We find a clear geographical specialization in the offshore financial network28, 29: the Netherlands is the conduit between European companies and Luxembourg. The United Kingdom is the conduit between European countries and former members of the British Empire, such as Hong Kong, Jersey, Guernsey or Bermuda. Hong Kong and Luxembourg, being themselves sink-OFCs, also serve as the main countries in the route to typical tax havens (British Virgin Islands, Cayman Islands and Bermuda). The specialization is not only geographical, but also present at the sector level. For instance, the Netherlands is specialized in holding companies, the United Kingdom in head offices and fund management, Ireland is prominent in financial leasing and head offices, Luxembourg in support activities, Hong Kong and Switzerland are characterized under the “Other financial activities category”, which encompasses commodity dealing, financial intermediation and derivatives dealing. Companies choose to centralize their investment apparatus in specific jurisdictions according to the tax regulations of the jurisdiction, its bilateral tax treaties, and its sectoral advantages. Our network approach thus sheds light on the geographic structure of the global ownership network, finding that only a small set of territories act as sinks of ownership chains (most of them under British sovereignty), and even a smaller subset act as conduits for ownership structures to sinks.

Our approach identifies, characterizes and ranks OFCs and as such helps to increase transparency of and insight in highly complex international corporate financial structures. The developed method to identify OFCs improves previous attempts such as the list of tax havens published by the European Union in 2015, where countries such as Luxembourg or the Netherlands–the most prominent sink-OFC and conduit-OFC (see Supplementary Table S5)–were not included. The European Union list also does not rank jurisdictions, giving the same status to the British Virgin Islands and to Anguilla, while in fact 170 times more value ends in the former than in the latter.

Since the financial crisis, the G20 and the OECD have increased pressure on tax evasion21. However the effects of these efforts have been modest30. Our contribution can help regulators target the policy to the sectors and territories where the offshore activity concentrates.
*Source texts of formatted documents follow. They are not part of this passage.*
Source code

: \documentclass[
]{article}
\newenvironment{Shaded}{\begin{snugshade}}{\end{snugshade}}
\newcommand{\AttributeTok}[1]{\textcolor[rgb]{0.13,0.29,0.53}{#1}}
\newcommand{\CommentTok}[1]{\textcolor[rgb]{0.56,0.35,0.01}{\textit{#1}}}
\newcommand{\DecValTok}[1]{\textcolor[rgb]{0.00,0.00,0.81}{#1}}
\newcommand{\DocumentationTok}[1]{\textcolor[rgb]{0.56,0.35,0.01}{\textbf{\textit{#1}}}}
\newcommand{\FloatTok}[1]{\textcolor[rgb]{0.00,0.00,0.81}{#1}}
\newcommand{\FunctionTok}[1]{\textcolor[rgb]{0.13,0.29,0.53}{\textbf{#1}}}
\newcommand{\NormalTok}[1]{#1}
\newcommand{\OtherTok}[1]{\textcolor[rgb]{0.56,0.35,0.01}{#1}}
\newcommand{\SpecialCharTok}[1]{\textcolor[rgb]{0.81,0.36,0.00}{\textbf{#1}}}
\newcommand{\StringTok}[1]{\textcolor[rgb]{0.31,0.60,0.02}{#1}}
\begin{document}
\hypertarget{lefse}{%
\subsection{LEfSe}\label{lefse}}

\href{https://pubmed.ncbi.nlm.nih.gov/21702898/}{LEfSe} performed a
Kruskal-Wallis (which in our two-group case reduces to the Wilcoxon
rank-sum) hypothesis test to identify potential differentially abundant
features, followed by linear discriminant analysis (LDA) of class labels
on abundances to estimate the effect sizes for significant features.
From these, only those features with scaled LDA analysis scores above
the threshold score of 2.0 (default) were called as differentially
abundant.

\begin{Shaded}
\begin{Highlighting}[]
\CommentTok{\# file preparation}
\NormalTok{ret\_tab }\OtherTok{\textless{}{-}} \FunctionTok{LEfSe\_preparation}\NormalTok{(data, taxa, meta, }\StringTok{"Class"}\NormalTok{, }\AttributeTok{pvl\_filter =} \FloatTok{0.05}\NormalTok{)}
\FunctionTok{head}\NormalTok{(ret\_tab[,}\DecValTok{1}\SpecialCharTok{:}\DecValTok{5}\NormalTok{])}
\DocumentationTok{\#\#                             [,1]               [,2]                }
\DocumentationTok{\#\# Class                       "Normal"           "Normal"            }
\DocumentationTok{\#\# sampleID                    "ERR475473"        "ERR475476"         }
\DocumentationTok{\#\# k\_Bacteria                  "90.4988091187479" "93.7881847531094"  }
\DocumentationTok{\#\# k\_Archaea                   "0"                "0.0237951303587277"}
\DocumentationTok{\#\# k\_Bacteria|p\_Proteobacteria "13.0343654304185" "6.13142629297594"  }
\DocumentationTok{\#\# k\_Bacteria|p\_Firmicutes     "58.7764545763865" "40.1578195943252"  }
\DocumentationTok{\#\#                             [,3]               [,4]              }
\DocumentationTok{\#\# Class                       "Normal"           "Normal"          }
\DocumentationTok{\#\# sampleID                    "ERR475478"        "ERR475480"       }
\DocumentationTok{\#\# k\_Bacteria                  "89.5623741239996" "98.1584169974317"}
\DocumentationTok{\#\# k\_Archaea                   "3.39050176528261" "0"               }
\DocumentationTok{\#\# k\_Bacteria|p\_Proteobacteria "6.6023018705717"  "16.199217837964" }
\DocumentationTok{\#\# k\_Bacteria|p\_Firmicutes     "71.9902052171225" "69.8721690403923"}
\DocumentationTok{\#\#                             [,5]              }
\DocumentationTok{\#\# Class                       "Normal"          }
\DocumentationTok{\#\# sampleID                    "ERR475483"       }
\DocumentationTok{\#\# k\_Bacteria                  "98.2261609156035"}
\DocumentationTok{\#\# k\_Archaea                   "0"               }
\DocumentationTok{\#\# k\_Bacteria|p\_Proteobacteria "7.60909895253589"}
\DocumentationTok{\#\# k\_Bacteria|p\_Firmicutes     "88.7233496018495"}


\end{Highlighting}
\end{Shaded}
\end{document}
While efforts usually focus on small exotic islands, we showed that the main sinks of corporate ownership chains are highly developed countries which have signed numerous tax treaty agreements (Luxembourg and Hong Kong). Moreover, we showed that only a small number of conduits canalize the majority of investments to typical sink-OFCs such as Bermuda, British Virgin Islands, Cayman Islands, or Jersey (which, in fact, are all under the sovereignty of the United Kingdom). Targeting conduit-OFCs could prove more effective than targeting sink-OFCs, since–while new territories with low or no corporate taxes are continuously emerging–the conditions for conduit-OFCs (numerous tax treaties, strong legal systems, good reputation) can only be found in a few countries.

Future work could investigate the resilience of the network, in order to find points of action for legislators. For instance, an estimation of the changes in corporate structures at the global scale following the implementation of a policy could be calculated by co-analyzing tax treaties, trade networks, and corporate ownership chains (in the same vein as Weyzig21). Future work can also compare the structure and resilience of the ownership network with other networks such as the airline31 or trade networks32, finding how trade (representing ‘real’ economy), ownership (representing flux of value) and airlines (representing connections between countries) are interlinked.